Task input Start Marker
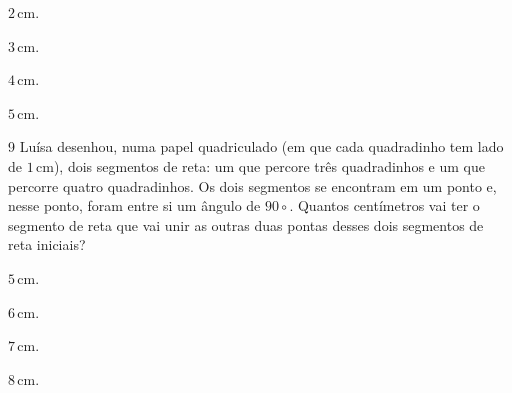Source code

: \begin{escolha}
\item $2\,\text{cm}$.
\item $3\,\text{cm}$.
\item $4\,\text{cm}$.
\item $5\,\text{cm}$.
\end{escolha}



\num{9} Luísa desenhou, numa papel quadriculado (em que cada quadradinho
tem lado de $1\,\text{cm}$), dois segmentos de reta: um que percore três
quadradinhos e um que percorre quatro quadradinhos. Os dois segmentos se
encontram em um ponto e, nesse ponto, foram entre si um ângulo de $90\circ$.
Quantos centímetros vai ter o segmento de reta que vai unir as outras duas
pontas desses dois segmentos de reta iniciais?

\begin{escolha}
\item $5\,\text{cm}$.
\item $6\,\text{cm}$.
\item $7\,\text{cm}$.
\item $8\,\text{cm}$.
\end{escolha}


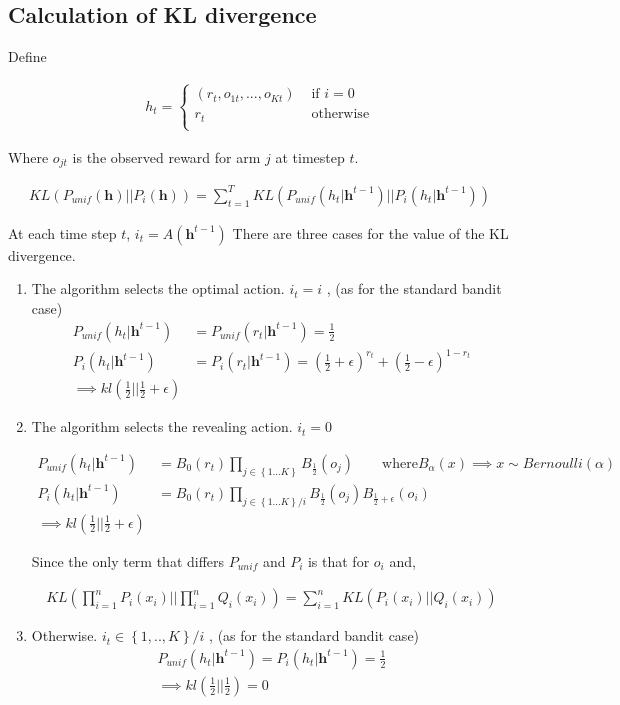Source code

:\documentclass{article}
\newcommand{\set}[1]{\left\{#1\right\}}
\newcommand{\eqn}[1]{\begin{align}#1\end{align}}
\renewcommand{\Pi}[1]{P_i\left( #1 \right)}
\newcommand{\Pu}[1]{P_{unif}\left( #1 \right)}
\newcommand{\kl}[2]{KL\left(#1 || #2 \right)}
\theoremstyle{plain}
\theoremstyle{definition}
\begin{document}
\subsection{Calculation of KL divergence}

Define 

\eqn{
h_t = 
\begin{cases}
(r_t,o_{1t},...,o_{Kt}) & \text{ if } i = 0 \\
r_t & \text{ otherwise}\\
\end{cases}
}

Where $o_{jt}$ is the observed reward for arm $j$ at timestep $t$.

\eqn {
\kl{\Pu{\boldsymbol{h}} }{\Pi{\boldsymbol{h}}} = 
\sum_{t=1}^T \kl{\Pu{h_t|\boldsymbol h^{t-1}}}{\Pi{h_t|\boldsymbol h^{t-1}}}
}

At each time step $t$, $i_t = A(\boldsymbol h^{t-1})$ There are three cases for the value of the KL divergence. 

\begin{enumerate}
\item The algorithm selects the optimal action. $i_t = i$ , (as for the standard bandit case)
\eqn{
\Pu{h_t|\boldsymbol h^{t-1}} &= \Pu{r_t|\boldsymbol h^{t-1}} = \frac{1}{2} \\
\Pi{h_t|\boldsymbol h^{t-1}} &= \Pi{r_t|\boldsymbol h^{t-1}} = 
(\frac{1}{2}+\epsilon)^{r_t}+(\frac{1}{2}-\epsilon)^{1-r_t} \\
\implies kl(\frac{1}{2} || \frac{1}{2} + \epsilon)
}

\item The algorithm selects the revealing action. $i_t = 0$

\eqn {
\Pu{h_t|\boldsymbol h^{t-1}} &= B_0(r_t)\prod_{j \in \set{1...K}} B_{\frac{1}{2}}(o_j) \qquad \text{where} B_\alpha(x) \implies x \sim Bernoulli(\alpha) \\
\Pi{h_t|\boldsymbol h^{t-1}} &= B_0(r_t) \prod_{j \in \set{1...K}/i} B_{\frac{1}{2}}(o_j)B_{\frac{1}{2}+\epsilon}(o_i) \\
\implies kl(\frac{1}{2} || \frac{1}{2} + \epsilon)
}

Since the only term that differs $P_{unif}$ and $P_i$ is that for $o_i$ and,

\eqn{
\kl{\prod_{i=1}^nP_i(x_i)}{\prod_{i=1}^n Q_i(x_i)} = \sum_{i=1}^n \kl{P_i(x_i)}{Q_i(x_i)}
}


\item Otherwise. $i_t \in \set{1,..,K}/i$ , (as for the standard bandit case)
\eqn {
\Pu{h_t|\boldsymbol h^{t-1}} = \Pi{h_t|\boldsymbol h^{t-1}} = \frac{1}{2}\\
\implies kl(\frac{1}{2} ||\frac{1}{2}) = 0
}
\end{enumerate}
\end{document}
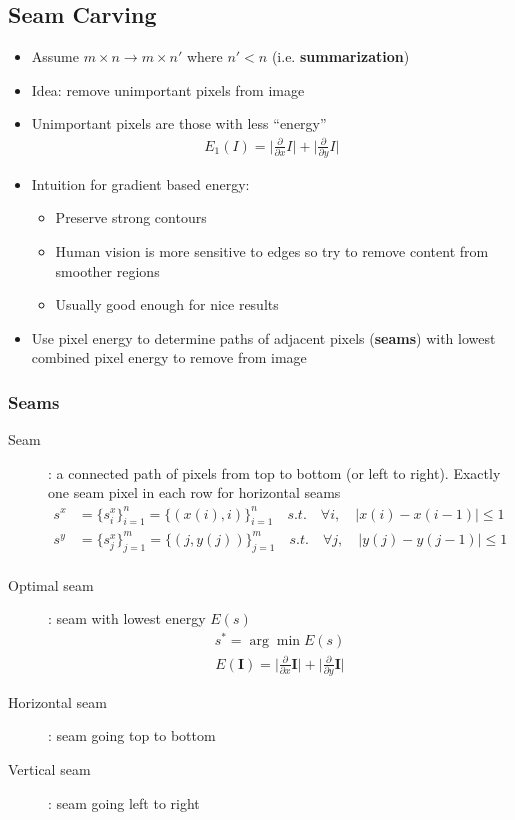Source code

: \documentclass[letterpaper,12pt]{article}
\newcommand{\matr}[1]{\mathbf{#1}}
\newcommand{\abs}[1]{\lvert#1\rvert}
\begin{document}
\subsection{Seam Carving}
\begin{itemize}
 \item Assume $m \times n \to m \times n'$ where $n' < n$ (i.e. \textbf{summarization})
 \item Idea: remove unimportant pixels from image
 \item Unimportant pixels are those with less ``energy''
       \begin{align}
        E_1(I) = \abs{\frac{\partial}{\partial x} I} + \abs{\frac{\partial}{\partial y} I}
       \end{align}
 \item Intuition for gradient based energy:
       \begin{itemize}
        \item Preserve strong contours
        \item Human vision is more sensitive to edges so try to remove content from smoother regions
        \item Usually good enough for nice results
       \end{itemize}
 \item Use pixel energy to determine paths of adjacent pixels (\textbf{seams}) with lowest combined pixel energy to remove from image
\end{itemize}

\subsubsection{Seams}
\begin{description}
 \item[Seam]: a connected path of pixels from top to bottom (or left to right). Exactly one seam pixel in each row for horizontal seams
       \begin{align}
        s^x & = \{s_i^x\}^n_{i=1} = \{(x(i), i)\}^n_{i=1} \quad s.t. \quad \forall i, \quad \abs{x(i) - x(i-1)} \leq 1 \\
        s^y & = \{s_j^x\}^m_{j=1} = \{(j, y(j))\}^m_{j=1} \quad s.t. \quad \forall j, \quad \abs{y(j) - y(j-1)} \leq 1 \\
       \end{align}
 \item[Optimal seam]: seam with lowest energy $E(s)$
       \begin{align}
        s^* = \arg \min E(s)
       \end{align}
       \begin{align}
        E(\matr{I}) = \abs{\frac{\partial}{\partial x} \matr{I}} + \abs{\frac{\partial}{\partial y} \matr{I}}
       \end{align}
 \item[Horizontal seam]: seam going top to bottom
 \item[Vertical seam]: seam going left to right
\end{description}
\end{document}
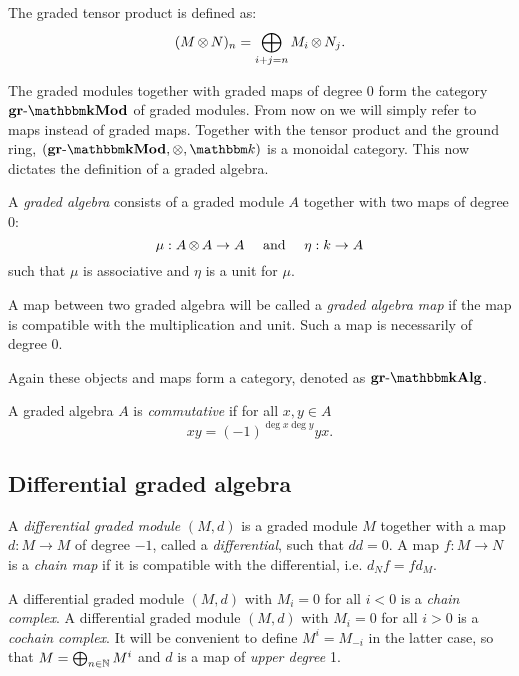 \begin{definition}
	The graded tensor product is defined as:
	$$ (M \operatorname*{\otimes} N)_n = \bigoplus_{i + j = n} M_i \operatorname*{\otimes} N_j. $$
\end{definition}

The graded modules together with graded maps of degree $0$ form the category $\grMod{\k}$ of graded modules. From now on we will simply refer to maps instead of graded maps. Together with the tensor product and the ground ring, $(\grMod{\k}, \tensor, \k)$ is a monoidal category. This now dictates the definition of a graded algebra.

\begin{definition}
	A \emph{graded algebra} consists of a graded module $A$ together with two maps of degree $0$:
	$$ \mu: A \operatorname*{\otimes} A \to A \quad\text{ and }\quad \eta: k \to A $$
	such that $\mu$ is associative and $\eta$ is a unit for $\mu$.

	A map between two graded algebra will be called a \emph{graded algebra map} if the map is compatible with the multiplication and unit. Such a map is necessarily of degree $0$.
\end{definition}

Again these objects and maps form a category, denoted as $\grAlg{\k}$.

\begin{definition}
	A graded algebra $A$ is \emph{commutative} if for all $x, y \in A$
	$$ xy = (-1)^{\deg{x}\deg{y}} yx. $$
\end{definition}



\subsection{Differential graded algebra}

\begin{definition}
	A \emph{differential graded module} $(M, d)$ is a graded module $M$ together with a map $d: M \to M$ of degree $-1$, called a \emph{differential}, such that $dd = 0$. A map $f: M \to N$ is a \emph{chain map} if it is compatible with the differential, i.e. $d_N f = f d_M$.
\end{definition}

A differential graded module $(M, d)$ with $M_i = 0$ for all $i < 0$ is a \emph{chain complex}. A differential graded module $(M, d)$ with $M_i = 0$ for all $i > 0$ is a \emph{cochain complex}. It will be convenient to define $M^i = M_{-i}$ in the latter case, so that $M = \bigoplus_{n \in \mathbb{N}} M^i$ and $d$ is a map of \emph{upper degree} 1.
Task input End Marker
- **Task**
Whenever the word "textbf" appears in a line of the listing, report that line.

- **Solution for this problem**
 \item Assume $m \times n \to m \times n'$ where $n' < n$ (i.e. \textbf{summarization})
 \item Use pixel energy to determine paths of adjacent pixels (\textbf{seams}) with lowest combined pixel energy to remove from image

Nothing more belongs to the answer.